Sunday, February 11, 2007

I emphatically disagree with statements Sen. Mel Martinez made recently to the Washington Times (“New RNC chief backs bill with guest-worker plan” Page 1, Feb. 2). Mr. Martinez wants to grant illegal aliens a “path to citizenship.” This represents nothing less than endorsement of a mass amnesty for many millions of illegal aliens. Americans reject mass amnesty by large margins. Amnesty is an affront to native-born Americans, to legal immigrants, and to the very concept of the rule of law.

Amnesty can be dressed up as “earned legalization,” “going to the back of the line” or a “path to citizenship,” but it is still amnesty. Do we give bank robbers “earned plunder” or make them “go to the end of the line” to get their pillage or a “path towards keeping their prize”? Consider two brothers living in Mexico City. One came to the United States illegally. The other stayed in Mexico and supports his family there. Mr. Martinez would grant the brother who broke our laws permanent residence and then citizenship in our country. He would grant no such prizes to the brother who stayed in Mexico. This is the worst kind of amnesty — it grants huge benefits that are reserved only for those who have broken our laws.

Amnesty will not, as advertised, increase national security; it will imperil us all. Some argue that if we grant amnesty we will at least know “who is in our country.” They are fundamentally mistaken. We will not learn who the illegal immigrants are, but who they want us to believe they are. Aliens who want to create false identities will provide counterfeit or fraudulent documents from their “home country” and we will catch only those unlucky few whose can’t afford quality fakes or who have fingerprints in the FBI system. There was a massive number of fraudulent applications filed for the 1986 amnesty. An estimated two-thirds of the applications for amnesty for agricultural workers were fraudulent and most of those fraudulent applications were approved.
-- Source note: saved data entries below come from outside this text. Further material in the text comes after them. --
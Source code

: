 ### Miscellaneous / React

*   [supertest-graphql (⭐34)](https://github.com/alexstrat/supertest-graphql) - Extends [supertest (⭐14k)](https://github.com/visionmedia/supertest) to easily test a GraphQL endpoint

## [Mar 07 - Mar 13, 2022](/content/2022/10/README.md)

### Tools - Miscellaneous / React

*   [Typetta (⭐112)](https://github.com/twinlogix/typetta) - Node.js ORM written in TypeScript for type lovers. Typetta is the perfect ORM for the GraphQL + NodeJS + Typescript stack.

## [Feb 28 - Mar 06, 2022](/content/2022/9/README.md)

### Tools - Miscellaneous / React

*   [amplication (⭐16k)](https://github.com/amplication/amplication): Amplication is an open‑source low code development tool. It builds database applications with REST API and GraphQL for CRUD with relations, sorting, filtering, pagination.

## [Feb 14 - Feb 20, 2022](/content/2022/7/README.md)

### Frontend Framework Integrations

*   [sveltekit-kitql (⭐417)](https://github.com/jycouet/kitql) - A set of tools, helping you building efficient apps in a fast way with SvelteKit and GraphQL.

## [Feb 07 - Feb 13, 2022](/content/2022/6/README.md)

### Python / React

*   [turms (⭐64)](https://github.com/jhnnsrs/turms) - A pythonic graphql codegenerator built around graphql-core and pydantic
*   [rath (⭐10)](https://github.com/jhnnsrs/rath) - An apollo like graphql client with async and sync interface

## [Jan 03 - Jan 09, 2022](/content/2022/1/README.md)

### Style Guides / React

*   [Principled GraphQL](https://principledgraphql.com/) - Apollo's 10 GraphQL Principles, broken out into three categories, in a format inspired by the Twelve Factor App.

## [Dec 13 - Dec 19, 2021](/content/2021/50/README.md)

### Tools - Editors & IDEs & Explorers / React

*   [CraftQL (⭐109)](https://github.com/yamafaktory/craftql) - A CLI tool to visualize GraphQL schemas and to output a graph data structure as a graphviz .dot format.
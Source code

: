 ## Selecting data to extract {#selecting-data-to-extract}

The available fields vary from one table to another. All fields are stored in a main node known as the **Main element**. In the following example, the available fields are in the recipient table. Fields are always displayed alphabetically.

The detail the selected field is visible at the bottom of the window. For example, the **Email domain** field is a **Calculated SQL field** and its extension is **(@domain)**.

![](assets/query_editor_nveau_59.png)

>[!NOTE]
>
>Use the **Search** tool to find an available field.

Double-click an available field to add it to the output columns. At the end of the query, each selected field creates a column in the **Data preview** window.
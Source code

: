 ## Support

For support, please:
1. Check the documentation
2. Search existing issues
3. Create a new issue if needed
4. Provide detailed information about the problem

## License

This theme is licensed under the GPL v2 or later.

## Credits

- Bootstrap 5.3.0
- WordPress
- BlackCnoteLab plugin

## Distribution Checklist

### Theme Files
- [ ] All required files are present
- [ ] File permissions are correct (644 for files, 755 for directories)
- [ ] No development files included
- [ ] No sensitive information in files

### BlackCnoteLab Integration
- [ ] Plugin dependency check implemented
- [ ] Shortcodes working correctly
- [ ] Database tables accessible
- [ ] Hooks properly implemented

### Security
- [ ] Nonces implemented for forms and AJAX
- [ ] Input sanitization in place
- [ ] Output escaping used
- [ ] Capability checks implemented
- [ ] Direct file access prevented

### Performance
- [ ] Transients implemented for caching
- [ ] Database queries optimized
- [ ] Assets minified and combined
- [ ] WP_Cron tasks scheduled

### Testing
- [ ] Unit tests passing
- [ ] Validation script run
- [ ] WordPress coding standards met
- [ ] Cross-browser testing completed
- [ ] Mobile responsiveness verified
As retired INS investigator Mike Cutler has testified before the Immigration, Border Security and Claims Subcommittee, “it will be a simple matter for illegal aliens, including terrorists or criminals, to walk into an immigration office, along with millions of other illegal aliens, and produce a false name and then get an official identity document from our government bureaucrats. These documents would then enable them to circumvent the various no-fly and terror watch lists. They would be able to use these documents as breeder documents — all the while staying under the radar and obscuring and concealing their true identity.”

Mahmud Abouhalima, a leader of the 1993 World Trade Center bombing, was legalized under the 1986 amnesty. It was only after he got his amnesty that he was able to travel outside of the country, including severaltripstothe Afghanistan/Pakistan border, where he received the terrorist training he used in the bombing. Three-quarters of Americans have little or no confidence in the government’s ability to weed out terrorists and criminals from the millions who would apply for amnesty.

Mr. Martinez presents the false choice of mass amnesty or mass deportations. The sensible middle ground — supported by Americans over amnesty by more than two to one — is a policy of attrition. Vigorous enforcement of our current immigration laws will substantially decrease the illegal-immigrant population over time. Experience has proven that illegal immigrants who could no longer easily obtain jobs would simply return to their home countries. The Center for Immigration Studies has concluded that a policy of vigorous enforcement would cut the illegal immigrant population in half in just five years.

Mr. Martinez claims that House Republican opposition to amnesty has alienated Hispanic voters. There is no evidence to support Mr. Martinez’s position. According to the William C. Velasquez Institute’s exit polls, only eight percent of Latino voters picked immigration as the issue that mattered most to them in deciding how to vote for Congress last election. Would support for amnesty have helped Republicans? In the 1986 election, after a Republican president signed into law the largest amnesty for illegal immigrants in American history, only 23 percent of Hispanics voted for Republican candidates, far less than the 30 percent support rate in 2006.

The one segment of voters who Mr. Martinez and Sen. John McCain threaten to alienate is not Hispanics, but the Republicans’ law-and-order base. If they manage to do that, Democratic control of Congress won’t be just a two-year aberration, but something we will have to live with for many years. The most important principle for the survival of the United States of America would be destroyed — the rule of law.

Rep. Steve King, Iowa Republican, is ranking member of the immigration subcommittee.